Setting and Problem
Climate grief is a well-documented phenomenon, and as we embark on academic year 2030, we note that it has been an increasing contributor to resident burnout. Efforts on resident wellness in the 2020s focused on traditional concerns such as work-life balance and salary/vacation with trainee unions. Few have been prepared for the impact that the ongoing climate crisis has had on our medical trainees. Given certain social and political unrest in the coming decades, developing a cadre of highly resilient, creative, and solution-oriented women's health providers is more important than ever.
At the University of Washington (UW), rising sea levels and climate refugees from the drought-ridden Southwest and California have resulted in affordable housing shortages for our trainees. Threats to low-lying neighborhoods have led to an increase in residents living in questionably legal “floating dormitories” along Lake Washington. Forest fires in British Columbia and Oregon have led to worsening air quality in the picturesque Pacific Northwest. Regional warming and less cloud cover have resulted in sunnier days but threaten the rainforests on the peninsula. There is tension between medical students, trainees, and faculty about individual climate footprints, arguments about food waste and recycling at the end of grand rounds, and public shaming on who drove to work that day. The gynecologic oncology rotation has been particularly distressing for residents given the shortages in intravenous (IV) narcotics due to another hurricane in Houston, a key production region for IV medications. The VRE epidural crisis has been disruptive to clinical services on labor and delivery, affecting patient and provider morale.
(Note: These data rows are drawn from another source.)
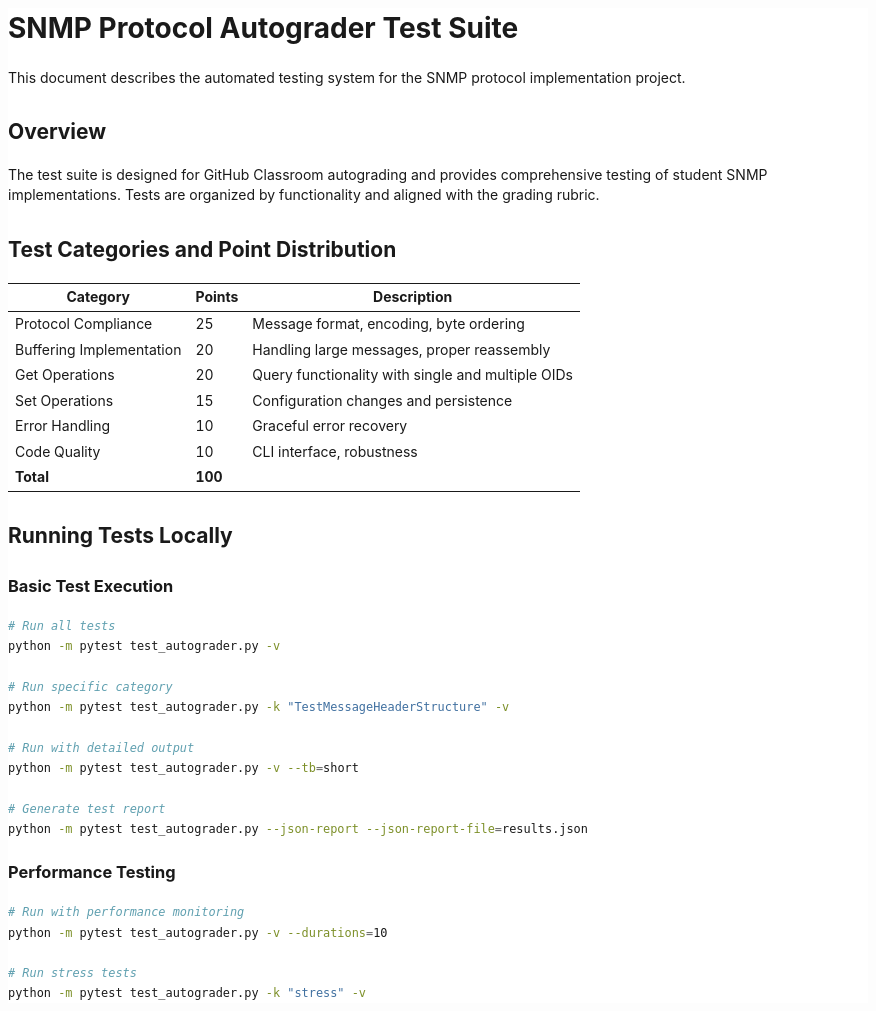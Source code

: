 # SNMP Protocol Autograder Test Suite

This document describes the automated testing system for the SNMP protocol implementation project.

## Overview

The test suite is designed for GitHub Classroom autograding and provides comprehensive testing of student SNMP implementations. Tests are organized by functionality and aligned with the grading rubric.

## Test Categories and Point Distribution

| Category | Points | Description |
|----------|--------|-------------|
| Protocol Compliance | 25 | Message format, encoding, byte ordering |
| Buffering Implementation | 20 | Handling large messages, proper reassembly |
| Get Operations | 20 | Query functionality with single and multiple OIDs |
| Set Operations | 15 | Configuration changes and persistence |
| Error Handling | 10 | Graceful error recovery |
| Code Quality | 10 | CLI interface, robustness |
| **Total** | **100** | |

## Running Tests Locally

### Basic Test Execution
```bash
# Run all tests
python -m pytest test_autograder.py -v

# Run specific category
python -m pytest test_autograder.py -k "TestMessageHeaderStructure" -v

# Run with detailed output
python -m pytest test_autograder.py -v --tb=short

# Generate test report
python -m pytest test_autograder.py --json-report --json-report-file=results.json
```

### Performance Testing
```bash
# Run with performance monitoring
python -m pytest test_autograder.py -v --durations=10

# Run stress tests
python -m pytest test_autograder.py -k "stress" -v
```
A concentrated effort was enacted within our department to combat climate grief and allow us to continue our mission of improving women's health in our region and globally. A faculty member and chief resident are appointed annually to be “Climate Lead.” In academic year (AY) 2030, our climate leads initiated small meaningful steps focused on achievable goals to help the department and our greater academic community deal with paralysis and fear. Each Wednesday, we recite a modified, secular Serenity Prayer during morbidity and mortality conferences to remind ourselves that acceptance is key and we cannot change everything. Given the existential threat, our department chair approved protected academic time (0.1 FTE) to interested faculty and residents for climate advocacy and community outreach. Our traditional department “Ski Day” has been transformed into an annual department hike to the backcountry, given the reduction in snowpack. Resident call room light therapy lamps and Vitamin D bottles have been replaced with sunscreen and N95 masks for bike commuters.
Outcomes to Date
In AY 2030, an operating room walkout led by our gynecologic oncology division finally resulted in new purchasing decisions for compostable laparotomy sponges and reduction in single use medical waste. Due to a resident-led initiative on social media to decrease greenhouse gas emission from meat production, the UW cafeteria is phasing out animal products, moving toward a locally sourced plant-based menu. Intensive training in mindfulness techniques led by the UW graduate medical education department, and structured interdisciplinary didactics with family medicine and psychiatry departments, have greatly increased resident comfort with outpatient management of post-traumatic stress disorder in displaced persons. Our fleet of mobile abortion vans (which are ostensibly parked across the border in Canada) are now solar powered. The university offers a monthly Climate Book Club, and each Wednesday at 7 pm, a social worker is available for residents to engage in guided group therapy to support their well-being amidst great change. Our Maslach Burnout Inventory score within the department has decreased from 74% to 67% in one academic year, and we anticipate further improvements in the year to come.